Villa Lyla is a private house in Nassau, Bahamas, designed by South African studio SAOTA as a quiet retreat on the canal waterfront. The residence shapes daily life around climate, water, and garden, using proportion, layered volumes, and generous glazing to open interior rooms to light and breeze. Across the estate, architecture, interiors by ARRCC, and landscape by Raymond Jungles align around one idea: living in close, deliberate contact with a humid, coastal environment.

The house stands within a tropical garden, with a large infinity pool leading the eye back toward the canal and boat dock. Courtyards, planted edges, and terraces treat the garden as a continuation of the built fabric, rather than a distant backdrop. Expansive glazed openings slide away to dissolve barriers, so movement from shaded interior to sunlit deck follows the same easy rhythm as moving from land to water.

Framing Water And Sky

The plan revolves around axial relationships that aim sightlines toward the canal, surrounding greenery, and the distant horizon. Long views cut through the house, so a person crossing a corridor stays visually connected to the water even when indoors. Oversized fins draw on the grain of local coral stone and act as brise-soleil, cutting glare while framing fragments of sky, garden, and canal. Their rhythm gives depth to the façade and grounds the villa in its coastal setting, where changing light plays across textured stone during the day.

Gardens As Rooms

Landscape design treats gardens and courtyards as outdoor rooms, each with its own degree of enclosure and shade. Native planting thrives in the humid climate, creating dense edges that filter wind and provide privacy from neighboring properties. Water elements and artworks, including a sculpture by Lionel Smit, punctuate paths and terraces so every route across the grounds yields a specific pause. These planted areas work as transitional zones between interior volumes and open canal frontage, softening microclimate while giving residents varied places to sit, walk, and reflect.

Interiors Drawn Outdoors

Inside, ARRCC continues the calm established by the architecture through a restrained material palette of timber, stone, and expansive glazing. Natural finishes bring warmth and texture, yet keep visual noise low so attention returns to garden and water. Large panes pull vegetation and reflected light deep into living areas, turning the canal and pool into shifting focal points rather than distant views. A curated collection of work by Bahamian artists, including pieces by the late John Beadle, reinforces local identity, while bespoke elements such as a sculptural dining table by Nada Debs add crafted heft without overwhelming the rooms.

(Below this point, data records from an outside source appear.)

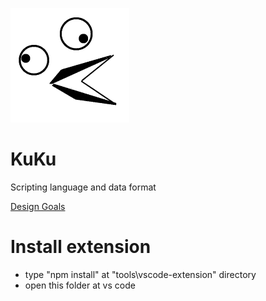 ![logo](https://github.com/Alprog/KuKu/blob/main/docs/logo.png)

# KuKu
Scripting language and data format

[Design Goals](https://github.com/Alprog/KuKu/blob/main/docs/design_goals.md)


# Install extension

- type "npm install" at "tools\vscode-extension" directory
- open this folder at vs code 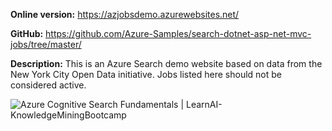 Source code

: **Online version:** https://azjobsdemo.azurewebsites.net/

**GitHub:** https://github.com/Azure-Samples/search-dotnet-asp-net-mvc-jobs/tree/master/

**Description:** This is an Azure Search demo website based on data from the New York City Open Data initiative. Jobs listed here should not be considered active.

![Azure Cognitive Search Fundamentals | LearnAI-KnowledgeMiningBootcamp](https://azure.github.io/LearnAI-KnowledgeMiningBootcamp/resources/images/lab-azure-search/example.png)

Linked Pavilions And Climate

The estate extends beyond the main dwelling to a separate pavilion that holds a guest suite and office, maintaining privacy while staying within the same architectural vocabulary. Consistent ceiling heights and shared materials tie the volumes together, so moving between them feels like shifting climate zones rather than changing buildings. Generous overhangs, courtyards, and planted buffers temper sun and humidity, allowing daily routines to push toward outdoor living without sacrificing comfort. Local coral stone, used in varied tones and textures, deepens the physical bond to the island’s geology and supports a reading of the house as part of its shoreline.

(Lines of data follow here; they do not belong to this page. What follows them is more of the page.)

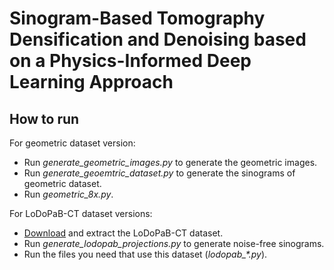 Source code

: # Sinogram-Based Tomography Densification and Denoising based on a Physics-Informed Deep Learning Approach

## How to run

For geometric dataset version:
- Run *generate_geometric_images.py* to generate the geometric images.
- Run *generate_geoemtric_dataset.py* to generate the sinograms of geometric dataset.
- Run *geometric_8x.py*.

For LoDoPaB-CT dataset versions:
- [Download](https://zenodo.org/records/3384092) and extract the LoDoPaB-CT dataset.
- Run *generate_lodopab_projections.py* to generate noise-free sinograms.
- Run the files you need that use this dataset (*lodopab_\*.py*).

As daylight fades, the fins, terraces, and gardens settle into softer shadow while the canal surface reflects scattered points of light. Movement slows to short walks between interior rooms and open decks, with air passing through glazed openings that stay wide until late evening. In this pattern, Villa Lyla reads as both house and landscape frame, holding together water, planting, and built form in a way that feels anchored to its tropical coast.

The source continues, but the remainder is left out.